◆ **Problem**: Check each line of the data for the string "settings". Report how many have it, and give nothing else.

===== Given entries =====

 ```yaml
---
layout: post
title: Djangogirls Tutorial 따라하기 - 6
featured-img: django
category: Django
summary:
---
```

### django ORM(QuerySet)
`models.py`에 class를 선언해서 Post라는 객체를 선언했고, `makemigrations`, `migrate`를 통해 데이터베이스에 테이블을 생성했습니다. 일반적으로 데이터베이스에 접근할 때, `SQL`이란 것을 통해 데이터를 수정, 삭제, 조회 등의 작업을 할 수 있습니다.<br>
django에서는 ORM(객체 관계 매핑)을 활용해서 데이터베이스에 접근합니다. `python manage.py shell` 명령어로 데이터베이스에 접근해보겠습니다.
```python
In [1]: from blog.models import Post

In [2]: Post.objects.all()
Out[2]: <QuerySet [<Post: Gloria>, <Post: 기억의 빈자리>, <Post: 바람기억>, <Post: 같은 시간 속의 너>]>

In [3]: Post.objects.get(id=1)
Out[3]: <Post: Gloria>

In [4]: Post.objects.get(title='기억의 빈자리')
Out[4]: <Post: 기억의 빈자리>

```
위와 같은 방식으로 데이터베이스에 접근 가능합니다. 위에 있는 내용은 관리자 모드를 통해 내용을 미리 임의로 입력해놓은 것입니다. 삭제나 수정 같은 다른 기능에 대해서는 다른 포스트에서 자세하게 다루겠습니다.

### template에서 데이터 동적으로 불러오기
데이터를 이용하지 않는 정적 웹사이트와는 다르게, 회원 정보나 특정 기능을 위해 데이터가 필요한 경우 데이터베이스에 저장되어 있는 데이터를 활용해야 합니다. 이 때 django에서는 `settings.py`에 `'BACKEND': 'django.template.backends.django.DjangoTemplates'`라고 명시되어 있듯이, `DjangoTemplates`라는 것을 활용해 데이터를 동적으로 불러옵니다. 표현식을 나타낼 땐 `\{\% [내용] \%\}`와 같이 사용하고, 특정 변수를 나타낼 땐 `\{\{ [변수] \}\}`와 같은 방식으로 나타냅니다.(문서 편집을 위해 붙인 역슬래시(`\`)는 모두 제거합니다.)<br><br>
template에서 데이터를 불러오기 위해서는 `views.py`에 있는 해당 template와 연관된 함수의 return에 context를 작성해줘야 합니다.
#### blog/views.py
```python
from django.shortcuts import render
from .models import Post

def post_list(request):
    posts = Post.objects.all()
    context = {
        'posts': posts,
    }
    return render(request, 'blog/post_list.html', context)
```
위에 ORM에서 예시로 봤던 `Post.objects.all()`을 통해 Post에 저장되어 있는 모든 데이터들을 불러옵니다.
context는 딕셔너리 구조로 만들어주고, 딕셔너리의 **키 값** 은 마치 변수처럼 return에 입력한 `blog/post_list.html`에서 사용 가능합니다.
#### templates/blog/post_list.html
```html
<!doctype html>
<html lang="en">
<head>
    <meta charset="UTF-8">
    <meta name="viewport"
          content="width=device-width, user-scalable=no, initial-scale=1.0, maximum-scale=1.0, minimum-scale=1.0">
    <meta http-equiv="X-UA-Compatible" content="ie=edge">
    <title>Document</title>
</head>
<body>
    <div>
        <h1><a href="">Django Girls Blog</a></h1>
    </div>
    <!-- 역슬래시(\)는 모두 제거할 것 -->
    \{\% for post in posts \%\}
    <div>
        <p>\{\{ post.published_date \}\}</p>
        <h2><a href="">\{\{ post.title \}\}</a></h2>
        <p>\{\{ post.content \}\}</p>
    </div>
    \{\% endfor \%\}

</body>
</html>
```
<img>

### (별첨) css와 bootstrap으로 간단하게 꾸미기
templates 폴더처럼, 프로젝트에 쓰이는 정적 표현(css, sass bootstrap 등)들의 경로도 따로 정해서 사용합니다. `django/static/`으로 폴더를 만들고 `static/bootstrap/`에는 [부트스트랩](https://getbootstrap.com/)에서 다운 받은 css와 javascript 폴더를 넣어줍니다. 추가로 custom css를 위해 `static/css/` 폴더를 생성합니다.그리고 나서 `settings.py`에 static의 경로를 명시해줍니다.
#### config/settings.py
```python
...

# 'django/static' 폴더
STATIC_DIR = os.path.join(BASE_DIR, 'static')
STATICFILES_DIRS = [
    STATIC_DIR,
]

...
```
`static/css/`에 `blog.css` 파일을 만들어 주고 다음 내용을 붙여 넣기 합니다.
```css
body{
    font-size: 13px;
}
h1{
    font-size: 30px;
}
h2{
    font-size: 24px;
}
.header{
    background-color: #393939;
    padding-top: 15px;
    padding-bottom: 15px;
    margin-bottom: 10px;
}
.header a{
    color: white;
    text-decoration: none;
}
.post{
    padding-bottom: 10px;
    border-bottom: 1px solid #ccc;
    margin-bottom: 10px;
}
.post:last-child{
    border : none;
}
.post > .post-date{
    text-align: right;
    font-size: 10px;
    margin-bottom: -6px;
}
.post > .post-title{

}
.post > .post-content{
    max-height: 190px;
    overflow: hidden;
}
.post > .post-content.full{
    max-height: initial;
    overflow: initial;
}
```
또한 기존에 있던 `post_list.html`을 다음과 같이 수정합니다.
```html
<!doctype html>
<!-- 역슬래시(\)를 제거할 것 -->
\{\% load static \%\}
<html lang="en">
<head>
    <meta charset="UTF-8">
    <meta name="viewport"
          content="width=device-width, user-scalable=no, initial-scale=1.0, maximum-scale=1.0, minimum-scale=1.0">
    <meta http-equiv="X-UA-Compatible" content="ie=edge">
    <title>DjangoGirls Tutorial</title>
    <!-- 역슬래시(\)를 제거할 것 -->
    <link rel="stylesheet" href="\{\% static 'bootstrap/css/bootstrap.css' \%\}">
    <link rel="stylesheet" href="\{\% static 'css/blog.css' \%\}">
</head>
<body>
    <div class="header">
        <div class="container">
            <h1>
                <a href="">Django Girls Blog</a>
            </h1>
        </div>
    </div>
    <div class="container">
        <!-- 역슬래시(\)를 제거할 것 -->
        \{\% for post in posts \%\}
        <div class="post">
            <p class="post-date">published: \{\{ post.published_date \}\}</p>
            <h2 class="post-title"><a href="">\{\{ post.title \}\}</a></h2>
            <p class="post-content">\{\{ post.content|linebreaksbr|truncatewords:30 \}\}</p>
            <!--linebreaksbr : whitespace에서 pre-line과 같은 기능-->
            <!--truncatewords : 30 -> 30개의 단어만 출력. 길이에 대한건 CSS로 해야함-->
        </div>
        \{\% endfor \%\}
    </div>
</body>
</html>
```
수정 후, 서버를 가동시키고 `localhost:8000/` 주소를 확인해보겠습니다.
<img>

=====

◆ **Answer to this exercise**: 3